Bob Crable

No. 50
- Position: Linebacker

Personal information
- Born: September 22, 1959 (age 66) Cincinnati, Ohio, U.S.
- Listed height: 6 ft 3 in (1.91 m)
- Listed weight: 228 lb (103 kg)

Career information
- High school: Archbishop Moeller (Cincinnati, Ohio)
- College: Notre Dame
- NFL draft: 1982: 1st round, 23rd overall pick

Career history
- New York Jets (1982–1988);

Awards and highlights
- 2× consensus All-American (1980, 1981); Third-team All-American (1979);

Career NFL statistics
- Sacks: 10
- Fumble recoveries: 4
- Interceptions: 3
- Stats at Pro Football Reference
- College Football Hall of Fame

= Bob Crable =

American football player (born 1959)

Robert Edward Crable (born September 22, 1959) is an American former professional football player who was a linebacker in the National Football League (NFL) for six seasons during the 1980s. He played college football for the University of Notre Dame, and twice earned consensus All-American honors.

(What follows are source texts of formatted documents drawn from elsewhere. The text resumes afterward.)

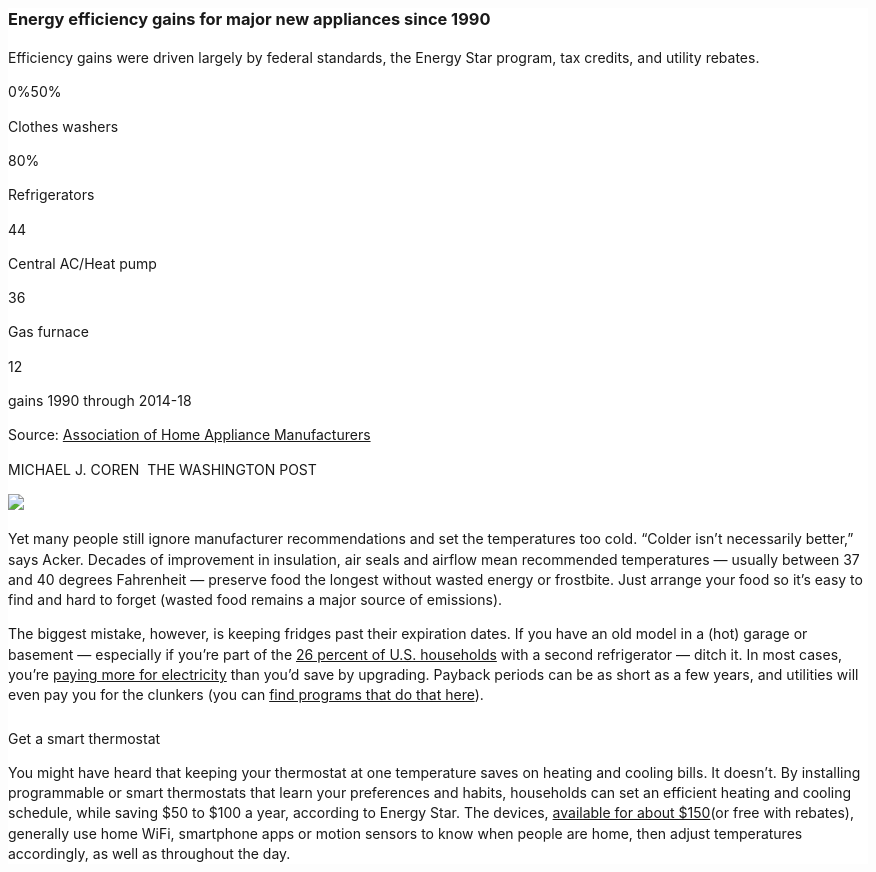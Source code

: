 ### Energy efficiency gains for major new appliances since 1990

Efficiency gains were driven largely by federal standards, the Energy Star program, tax credits, and utility rebates.

0%50%

Clothes washers

80%

Refrigerators

44

Central AC/Heat pump

36

Gas furnace

12

gains 1990 through 2014-18

Source: [Association of Home Appliance Manufacturers](https://energyefficiencyimpact.org/buildings/#Section24)

MICHAEL J. COREN  THE WASHINGTON POST

![](https://stats.datawrapper.de/ldpRC/datawrapper.gif?r=https%3A//datawrapper.dwcdn.net/ldpRC/)

Yet many people still ignore manufacturer recommendations and set the temperatures too cold. “Colder isn’t necessarily better,” says Acker. Decades of improvement in insulation, air seals and airflow mean recommended temperatures — usually between 37 and 40 degrees Fahrenheit — preserve food the longest without wasted energy or frostbite. Just arrange your food so it’s easy to find and hard to forget (wasted food remains a major source of emissions).

The biggest mistake, however, is keeping fridges past their expiration dates. If you have an old model in a (hot) garage or basement — especially if you’re part of the [26 percent of U.S. households](https://www.inquirer.com/philly/columnists/sandy_bauers/20110321_GreenSpace__Cold_war_on_the_inefficient_old_fridge.html) with a second refrigerator — ditch it. In most cases, you’re [paying more for electricity](https://www.inquirer.com/philly/columnists/sandy_bauers/20110321_GreenSpace__Cold_war_on_the_inefficient_old_fridge.html) than you’d save by upgrading. Payback periods can be as short as a few years, and utilities will even pay you for the clunkers (you can [find programs that do that here](https://www.epa.gov/rad/find-rad-partner-programs)).

### 

Get a smart thermostat

You might have heard that keeping your thermostat at one temperature saves on heating and cooling bills. It doesn’t. By installing programmable or smart thermostats that learn your preferences and habits, households can set an efficient heating and cooling schedule, while saving $50 to $100 a year, according to Energy Star. The devices, [available for about $150](https://www.google.com/search?q=smart+thermostat+price+range&oq=smart+thermostat+price+range&aqs=chrome..69i57j33i160.5143j0j7&sourceid=chrome&ie=UTF-8)(or free with rebates), generally use home WiFi, smartphone apps or motion sensors to know when people are home, then adjust temperatures accordingly, as well as throughout the day.
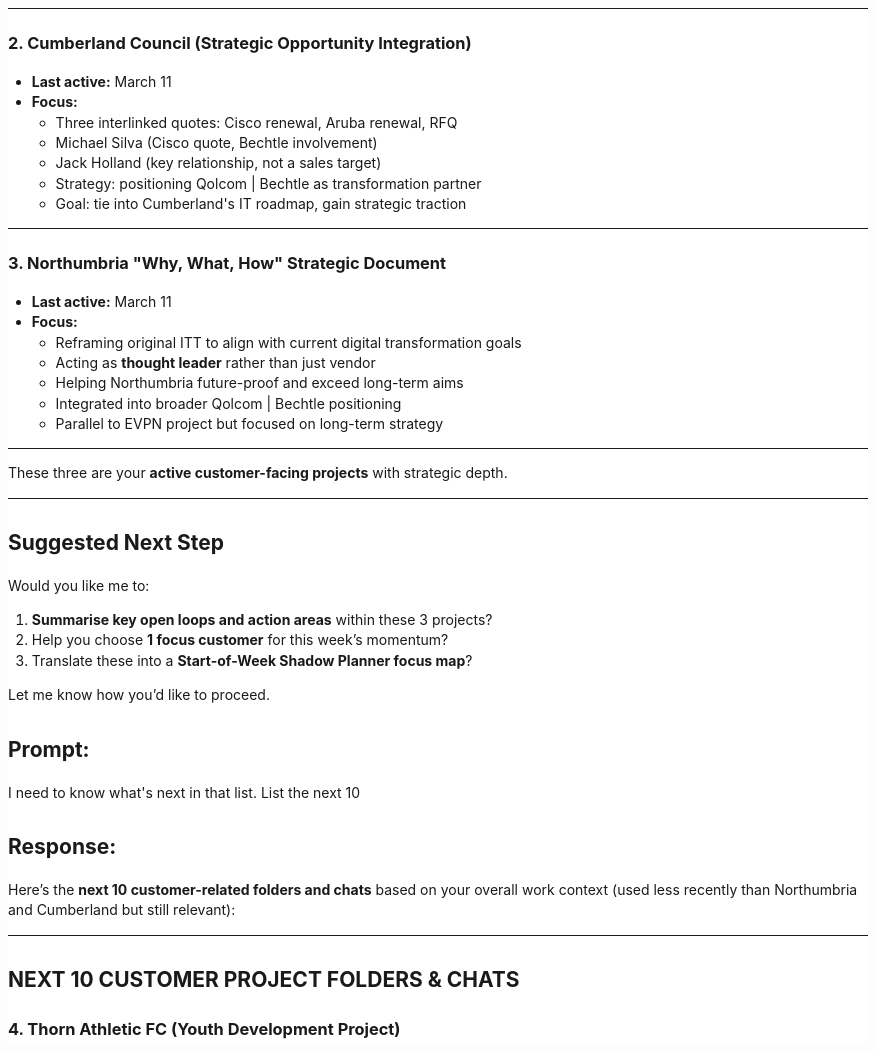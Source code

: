 * * *

### **2\. Cumberland Council (Strategic Opportunity Integration)**

*   **Last active:** March 11
*   **Focus:**
    *   Three interlinked quotes: Cisco renewal, Aruba renewal, RFQ
    *   Michael Silva (Cisco quote, Bechtle involvement)
    *   Jack Holland (key relationship, not a sales target)
    *   Strategy: positioning Qolcom | Bechtle as transformation partner
    *   Goal: tie into Cumberland's IT roadmap, gain strategic traction

* * *

### **3\. Northumbria "Why, What, How" Strategic Document**

*   **Last active:** March 11
*   **Focus:**
    *   Reframing original ITT to align with current digital transformation goals
    *   Acting as **thought leader** rather than just vendor
    *   Helping Northumbria future-proof and exceed long-term aims
    *   Integrated into broader Qolcom | Bechtle positioning
    *   Parallel to EVPN project but focused on long-term strategy

* * *

These three are your **active customer-facing projects** with strategic depth.

* * *

**Suggested Next Step**
-----------------------

Would you like me to:

1.  **Summarise key open loops and action areas** within these 3 projects?
2.  Help you choose **1 focus customer** for this week’s momentum?
3.  Translate these into a **Start-of-Week Shadow Planner focus map**?

Let me know how you’d like to proceed.

## Prompt:
I need to know what's next in that list. List the next 10

## Response:
Here’s the **next 10 customer-related folders and chats** based on your overall work context (used less recently than Northumbria and Cumberland but still relevant):

* * *

**NEXT 10 CUSTOMER PROJECT FOLDERS & CHATS**
--------------------------------------------

### **4\. Thorn Athletic FC (Youth Development Project)**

A first-round pick in the 1982 NFL draft, he played professionally for the NFL's New York Jets.

==Early life==

Crable was born in Cincinnati, Ohio, and grew up in nearby Deer Park, a Cincinnati suburb. He attended Archbishop Moeller High School, and compiled an accomplished high school football career. His Moeller high school teams won three consecutive football state championships and compiled a three-season record of 36–0.

==College career==
Crable attended the University of Notre Dame, where he pursued a degree in business administration and marketing. He played for coach Dan Devine and coach Gerry Faust's Notre Dame Fighting Irish football teams from 1978 to 1981, and he was selected as team captain his junior and senior seasons. He was recognized as a consensus first-team All-American in both 1980 and 1981, while compiling the following statistical records: 521 career tackles—still a Notre Dame record; most tackles in a season (187 in 1979) and a game (26 vs. Clemson in 1979), and his 26 tackles also ties an NCAA single-game record.

==Professional career==

After graduating from Notre Dame, Crable was selected in the first round (23rd pick) of the 1982 NFL Draft by the New York Jets. He played linebacker with the Jets for seven years. After sustaining two knee injuries that ended his professional football career, he returned to Cincinnati. He began his own business—Crable Sportswear—while playing for the Jets, until his top-of-the-line sportswear company was purchased by The Midland Company in 1989, and Crable retained the position of company president.

==Life after the NFL==

Crable then returned to his high school alma mater, Moeller High School, during the 1992–93 school year as a coach and part-time religion teacher. The next year, he accepted a full-time teaching position in the religion department. He became certified to teach religion by the Archdiocese of Cincinnati after attending The Athenaeum of Ohio. He was named the head football coach of Moeller High School and coached for eight seasons from 2000 to 2007.
Crable now owns and operates Hilltop Management Company serving the greater Cincinnati area. Crable, a two-time consensus All-American linebacker at Notre Dame, was named to the National Football Foundation's College Football Hall of Fame Class of 2017.